Un jour, nous reçûmes une lettre pleine de fier espoir; c'était après la bataille de Coulmiers, où nos mobiles du Périgord firent si bravement leur devoir. Le drole nous racontait, non pas la bataille car un soldat n'en voit qu'un petit coin, mais comment ça s'était passé là où il était, à l'enlèvement du parc. Et il nous disait le bruit assourdissant du canon, le sifflement des balles, le fracas des obus, et cette brave jeunesse courant en avant, dans la fumée, laissant à chaque pas des camarades couchés à terre. Il nous donnait le nom de ceux de notre connaissance ou des environs, tombés, morts ou blessés. Que dirai-je! en apprenant cette victoire il nous vint un rayon d'espoir qui ne dura guère malheureusement.

Et puis vint le découragement qui rendait inutile le dévouement de quelques-uns. C'est alors que revinrent chez nous deux ou trois jeunes gens, soi-disant malades ou en congé, mais qui étaient tout bonnement des traînards, qui avaient perdu exprès leur corps et s'en étaient revenus au pays. Le sentiment de l'honneur et du devoir était tellement éteint chez eux, qu'ils n'avaient point de honte de leur conduite, et se montraient comme s'ils n'avaient eu rien à se reprocher. Et les autorités, molles et sans patriotisme, fermaient les yeux, au lieu de les signaler comme déserteurs.

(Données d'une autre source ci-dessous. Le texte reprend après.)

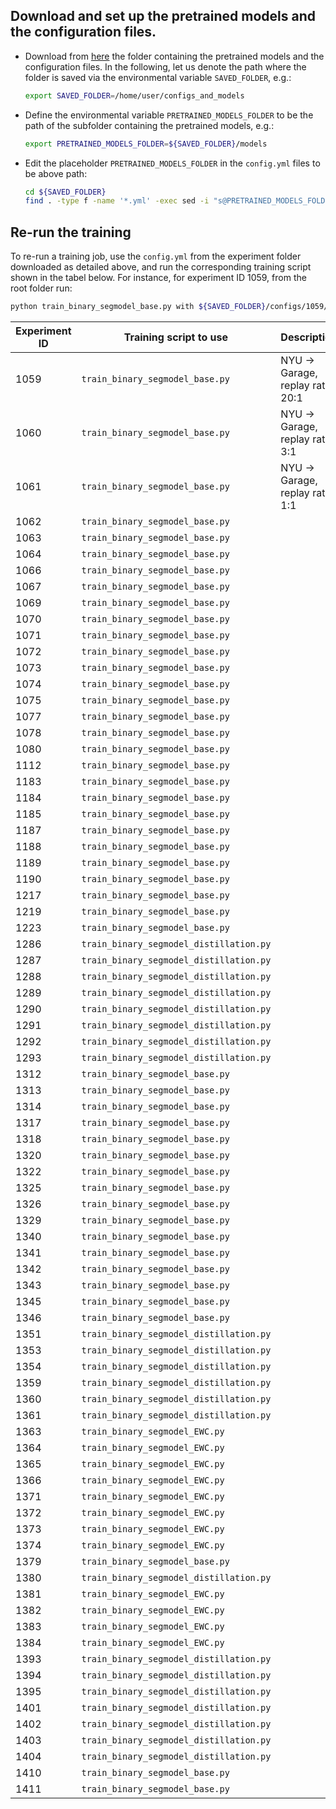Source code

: ## Download and set up the pretrained models and the configuration files.
- Download from [here](https://drive.google.com/drive/folders/106YqZGZpcWqFPGwzW5IyVJzHnd_uurgG?usp=sharing) the folder containing the pretrained models and the configuration files.
In the following, let us denote the path where the folder is saved via the environmental variable `SAVED_FOLDER`, e.g.:
    ```bash
    export SAVED_FOLDER=/home/user/configs_and_models
    ```
- Define the environmental variable `PRETRAINED_MODELS_FOLDER` to be the path of the subfolder containing the pretrained models, e.g.:
    ```bash
    export PRETRAINED_MODELS_FOLDER=${SAVED_FOLDER}/models
    ```
- Edit the placeholder `PRETRAINED_MODELS_FOLDER` in the `config.yml` files to be above path:
    ```bash
    cd ${SAVED_FOLDER}
    find . -type f -name '*.yml' -exec sed -i "s@PRETRAINED_MODELS_FOLDER@${PRETRAINED_MODELS_FOLDER}@g" {} +
    ```

## Re-run the training
To re-run a training job, use the `config.yml` from the experiment folder downloaded as detailed above, and run the corresponding training script shown in the tabel below. For instance, for experiment ID 1059, from the root folder run:
```bash
python train_binary_segmodel_base.py with ${SAVED_FOLDER}/configs/1059/config.yml
```
| Experiment ID  | Training script to use | Description | Used in Launchfile |
| ---- | ---- | ---- | ---- |
|   1059   |  `train_binary_segmodel_base.py`    | NYU -> Garage, replay ratio 20:1 | - |
|   1060   |  `train_binary_segmodel_base.py`    | NYU -> Garage, replay ratio 3:1  | - |
|   1061   |  `train_binary_segmodel_base.py`    | NYU -> Garage, replay ratio 1:1  | - |
|   1062   |  `train_binary_segmodel_base.py`    | 
|   1063   |  `train_binary_segmodel_base.py`    |
|   1064   |  `train_binary_segmodel_base.py`    |
|   1066   |  `train_binary_segmodel_base.py`    |
|   1067   |  `train_binary_segmodel_base.py`    |
|   1069   |  `train_binary_segmodel_base.py`    |
|   1070   |  `train_binary_segmodel_base.py`    |
|   1071   |  `train_binary_segmodel_base.py`    |
|   1072   |  `train_binary_segmodel_base.py`    |
|   1073   |  `train_binary_segmodel_base.py`    |
|   1074   |  `train_binary_segmodel_base.py`    |
|   1075   |  `train_binary_segmodel_base.py`    |
|   1077   |  `train_binary_segmodel_base.py`    |
|   1078   |  `train_binary_segmodel_base.py`    |
|   1080   |  `train_binary_segmodel_base.py`    |
|   1112   |  `train_binary_segmodel_base.py`    |
|   1183   |  `train_binary_segmodel_base.py`    |
|   1184   |  `train_binary_segmodel_base.py`    |
|   1185   |  `train_binary_segmodel_base.py`    |
|   1187   |  `train_binary_segmodel_base.py`    |
|   1188   |  `train_binary_segmodel_base.py`    |
|   1189   |  `train_binary_segmodel_base.py`    |
|   1190   |  `train_binary_segmodel_base.py`    |
|   1217   |  `train_binary_segmodel_base.py`    |
|   1219   |  `train_binary_segmodel_base.py`    |
|   1223   |  `train_binary_segmodel_base.py`    |
|   1286   |  `train_binary_segmodel_distillation.py`    |
|   1287   |  `train_binary_segmodel_distillation.py`    |
|   1288   |  `train_binary_segmodel_distillation.py`    |
|   1289   |  `train_binary_segmodel_distillation.py`    |
|   1290   |  `train_binary_segmodel_distillation.py`    |
|   1291   |  `train_binary_segmodel_distillation.py`    |
|   1292   |  `train_binary_segmodel_distillation.py`    |
|   1293   |  `train_binary_segmodel_distillation.py`    |
|   1312   |  `train_binary_segmodel_base.py`    |
|   1313   |  `train_binary_segmodel_base.py`    |
|   1314   |  `train_binary_segmodel_base.py`    |
|   1317   |  `train_binary_segmodel_base.py`    |
|   1318   |  `train_binary_segmodel_base.py`    |
|   1320   |  `train_binary_segmodel_base.py`    |
|   1322   |  `train_binary_segmodel_base.py`    |
|   1325   |  `train_binary_segmodel_base.py`    |
|   1326   |  `train_binary_segmodel_base.py`    |
|   1329   |  `train_binary_segmodel_base.py`    |
|   1340   |  `train_binary_segmodel_base.py`    |
|   1341   |  `train_binary_segmodel_base.py`    |
|   1342   |  `train_binary_segmodel_base.py`    |
|   1343   |  `train_binary_segmodel_base.py`    |
|   1345   |  `train_binary_segmodel_base.py`    |
|   1346   |  `train_binary_segmodel_base.py`    |
|   1351   |  `train_binary_segmodel_distillation.py`    |
|   1353   |  `train_binary_segmodel_distillation.py`    |
|   1354   |  `train_binary_segmodel_distillation.py`    |
|   1359   |  `train_binary_segmodel_distillation.py`    |
|   1360   |  `train_binary_segmodel_distillation.py`    |
|   1361   |  `train_binary_segmodel_distillation.py`    |
|   1363   |  `train_binary_segmodel_EWC.py`    |
|   1364   |  `train_binary_segmodel_EWC.py`    |
|   1365   |  `train_binary_segmodel_EWC.py`    |
|   1366   |  `train_binary_segmodel_EWC.py`    |
|   1371   |  `train_binary_segmodel_EWC.py`    |
|   1372   |  `train_binary_segmodel_EWC.py`    |
|   1373   |  `train_binary_segmodel_EWC.py`    |
|   1374   |  `train_binary_segmodel_EWC.py`    |
|   1379   |  `train_binary_segmodel_base.py`    |
|   1380   |  `train_binary_segmodel_distillation.py`    |
|   1381   |  `train_binary_segmodel_EWC.py`    |
|   1382   |  `train_binary_segmodel_EWC.py`    |
|   1383   |  `train_binary_segmodel_EWC.py`    |
|   1384   |  `train_binary_segmodel_EWC.py`    |
|   1393   |  `train_binary_segmodel_distillation.py`    |
|   1394   |  `train_binary_segmodel_distillation.py`    |
|   1395   |  `train_binary_segmodel_distillation.py`    |
|   1401   |  `train_binary_segmodel_distillation.py`    |
|   1402   |  `train_binary_segmodel_distillation.py`    |
|   1403   |  `train_binary_segmodel_distillation.py`    |
|   1404   |  `train_binary_segmodel_distillation.py`    |
|   1410   |  `train_binary_segmodel_base.py`    |
|   1411   |  `train_binary_segmodel_base.py`    |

C'est terrible à dire, mais moi je crois fermement que, si toutes les villes fortes s'étaient défendues comme Belfort, toutes les villes ouvertes comme Châteaudun; si tous les soldats avaient fait leur devoir comme l'ancienne armée, les marins, les mobiles de la Dordogne et quelques autres corps; si tous ceux qui tenaient un fusil avaient été enflammés par le patriotisme des volontaires de la République; si toutes les autorités, civiles et militaires, avaient été animées de cet esprit de résistance et d'indomptable énergie qui débordait dans celui qui n'est plus, la guerre se serait terminée autrement.